THE CONVENTION AND NOMINATION.

THE UNIT RULE-PLATFORM.

It does not lie within the scope of this sketch to present a detailed account of the proceeding at Chicago. A National Convention is always an interesting expression of the political life of this country. No such thing exists or can exist anywhere else. It meets under conditions which require immediate action. The work it has to do must necessarily be done quickly, and with little discussion. So numerous an assemblage cannot long be kept together. It therefore presents a theatre where action must be prompt and decisive, and where men of strong characters, who are able to deal with great masses of people, and at once to master important affairs, find a fit field for their powers.

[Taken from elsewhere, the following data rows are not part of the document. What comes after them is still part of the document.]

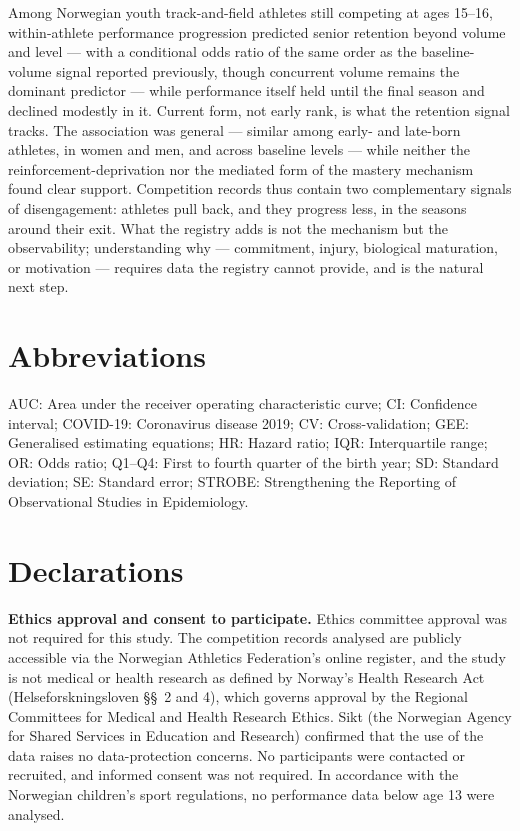 \documentclass[12pt,a4paper]{article}
\begin{document}
Among Norwegian youth track-and-field athletes still competing at ages 15--16, within-athlete performance progression predicted senior retention beyond volume and level --- with a conditional odds ratio of the same order as the baseline-volume signal reported previously, though concurrent volume remains the dominant predictor --- while performance itself held until the final season and declined modestly in it. Current form, not early rank, is what the retention signal tracks. The association was general --- similar among early- and late-born athletes, in women and men, and across baseline levels --- while neither the reinforcement-deprivation nor the mediated form of the mastery mechanism found clear support. Competition records thus contain two complementary signals of disengagement: athletes pull back, and they progress less, in the seasons around their exit. What the registry adds is not the mechanism but the observability; understanding why --- commitment, injury, biological maturation, or motivation --- requires data the registry cannot provide, and is the natural next step.


\section*{Abbreviations}

\noindent AUC: Area under the receiver operating characteristic curve; CI: Confidence interval; COVID-19: Coronavirus disease 2019; CV: Cross-validation; GEE: Generalised estimating equations; HR: Hazard ratio; IQR: Interquartile range; OR: Odds ratio; Q1--Q4: First to fourth quarter of the birth year; SD: Standard deviation; SE: Standard error; STROBE: Strengthening the Reporting of Observational Studies in Epidemiology.


\section*{Declarations}

\noindent\textbf{Ethics approval and consent to participate.} Ethics committee approval was not required for this study. The competition records analysed are publicly accessible via the Norwegian Athletics Federation's online register, and the study is not medical or health research as defined by Norway's Health Research Act (Helseforskningsloven \S\S~2 and 4), which governs approval by the Regional Committees for Medical and Health Research Ethics. Sikt (the Norwegian Agency for Shared Services in Education and Research) confirmed that the use of the data raises no data-protection concerns. No participants were contacted or recruited, and informed consent was not required. In accordance with the Norwegian children's sport regulations, no performance data below age 13 were analysed.
\end{document}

It is always an able body, far more able than Congress; but the Convention which assembled at Chicago on the 8th of July contained a very unusual number of important men. General Butler, who had already received the nomination of at least two political bodies, was a member of

the Massachusetts delegation. Judge Thurman was in the delegation from Ohio. Colonel Morrison and General Palmer were both representatives from Illinois, and Mr. Hendricks, who had been Mr. Tilden's rival in 1876, and had been his party's candidate that year for Vice-President, was at the head of the Indiana delegation. With him was associated Mr. Voorhees, almost unequaled for the power and effectiveness of his popular oratory. The Governor of Connecticut headed the delegation from that State. Mr. Vilas of Wisconsin, an orator who has lately risen to distinction, was the permanent President. The delegation from New York contained Mr. Kelly, Mr. Belmont, Mr. Cooper, Mr. Manning, Mr. Magone, Mr. Hewitt, Mr. Thompson, Mr. Travers, Mr. Kingsley and other men of mark. A large number of the members of the House of Representatives were delegates, and several of the Senators. Nearly all the prominent Democrats in both Houses of Congress were present either as participants, or as witnesses to the proceedings of the body.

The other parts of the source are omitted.